Le rôle de l’histoire est abordé encore dans le dernier chapitre, consacré au « Mariage de
l’histoire et du cerveau âgé ». L’auteur nous invite à considérer, « le vieillissement comme un
processus précoce qui n’a rien de pathologique, comme en Orient où la représentation d’un temps
cyclique prépare à la renaissance et non pas au naufrage »(p190). Si la mémoire de travail (celle des
événements récents), diminue à partir de soixante ans, la mémoire des récits, elle, s’améliore et,
pour certains, les récits s’orientent vers des projets. Dans les deux cas, l’identité du narrateur est
préservée, mais chez chacun, « les événements survenus entre dix et trente ans constituent la
colonne vertébrale de notre identité » (p198). « L’attachement qui organise notre manière d’aimer
et de nous socialiser est au cœur de la vieillesse, comme il a été le pivot des petites années »(p200).

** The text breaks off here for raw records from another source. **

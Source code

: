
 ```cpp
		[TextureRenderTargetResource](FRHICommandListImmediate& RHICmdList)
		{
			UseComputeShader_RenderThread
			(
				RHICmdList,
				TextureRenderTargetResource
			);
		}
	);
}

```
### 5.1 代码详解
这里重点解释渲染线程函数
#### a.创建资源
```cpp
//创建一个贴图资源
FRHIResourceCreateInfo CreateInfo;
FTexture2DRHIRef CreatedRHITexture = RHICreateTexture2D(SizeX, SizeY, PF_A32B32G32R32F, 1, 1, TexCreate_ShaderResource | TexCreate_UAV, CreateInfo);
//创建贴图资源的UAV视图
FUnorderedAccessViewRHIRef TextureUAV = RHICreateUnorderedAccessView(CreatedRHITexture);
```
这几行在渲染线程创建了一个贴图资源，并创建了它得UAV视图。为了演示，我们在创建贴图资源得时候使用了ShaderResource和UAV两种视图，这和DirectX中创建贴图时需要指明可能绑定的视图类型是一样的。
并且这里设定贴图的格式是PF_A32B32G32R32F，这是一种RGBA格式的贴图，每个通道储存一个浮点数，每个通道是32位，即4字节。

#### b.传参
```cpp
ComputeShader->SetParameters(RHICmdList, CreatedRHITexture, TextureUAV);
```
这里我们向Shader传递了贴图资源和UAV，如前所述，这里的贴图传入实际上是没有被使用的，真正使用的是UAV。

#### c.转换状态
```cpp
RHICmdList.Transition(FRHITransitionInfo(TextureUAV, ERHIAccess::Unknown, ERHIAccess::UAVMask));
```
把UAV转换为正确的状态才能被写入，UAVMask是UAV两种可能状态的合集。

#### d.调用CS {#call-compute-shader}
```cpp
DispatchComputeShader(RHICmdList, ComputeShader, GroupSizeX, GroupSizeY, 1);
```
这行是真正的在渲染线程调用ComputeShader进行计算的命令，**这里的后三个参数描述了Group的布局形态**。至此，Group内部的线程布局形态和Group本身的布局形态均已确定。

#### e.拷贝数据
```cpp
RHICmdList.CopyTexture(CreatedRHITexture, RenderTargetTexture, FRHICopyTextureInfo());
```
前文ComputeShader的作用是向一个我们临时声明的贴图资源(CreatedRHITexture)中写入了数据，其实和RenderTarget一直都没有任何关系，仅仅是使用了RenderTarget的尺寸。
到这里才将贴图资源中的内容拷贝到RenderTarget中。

La personne âgée voit son entourage affectif diminuer avec les disparitions successives, mais elle a
internalisé les anciennes figures d’attachement, ce qui explique pourquoi elles retournent à Dieu si
elles l’avaient fréquenté enfants. Par ailleurs son monde sensoriel diminue et son monde intime de
représentations s’enrichit. « L’âgé ne retombe jamais en enfance, Dieu, en tant que base de sécurité
internalisée, devient un partenaire de l’existence au quotidien ». Les gens âgés se retrouvent face à
un couple d’opposés, « un inconnu qui effraie et donne son effet sécurisant à un connu qui
rassure »(p220).
« La morale de cette histoire , c’est que nous n’avons pas à choisir [ entre le corps et l’âme.]»(p
243)
J’ai choisi ce livre sur la foi de la citation de la 4ème de couverture : « On peut découvrir en soi, et
autour de soi, les moyens qui permettent de revenir à la vie et d’aller de l’avant tout en gardant la
mémoire de sa blessure ». Je suis passée vite sur les démonstrations empruntées à la neurobiologie,
mais ai trouvé très intéressantes toute l’étude sur l’attachement et les conditions de
développement de l’empathie.
J’ai ressenti une certaine difficulté à m’approprier les idées de l’auteur, non en première lecture,
mais au moment du passage à l’écriture due, je pense, à l’absence d’articulations visibles (pas de
connecteurs logiques ni de reprises entre les différentes sous-parties.) et, peut-être, à mon état du
moment et à ce que ce livre éveillait à un niveau plus profond, peu conscient en tout cas.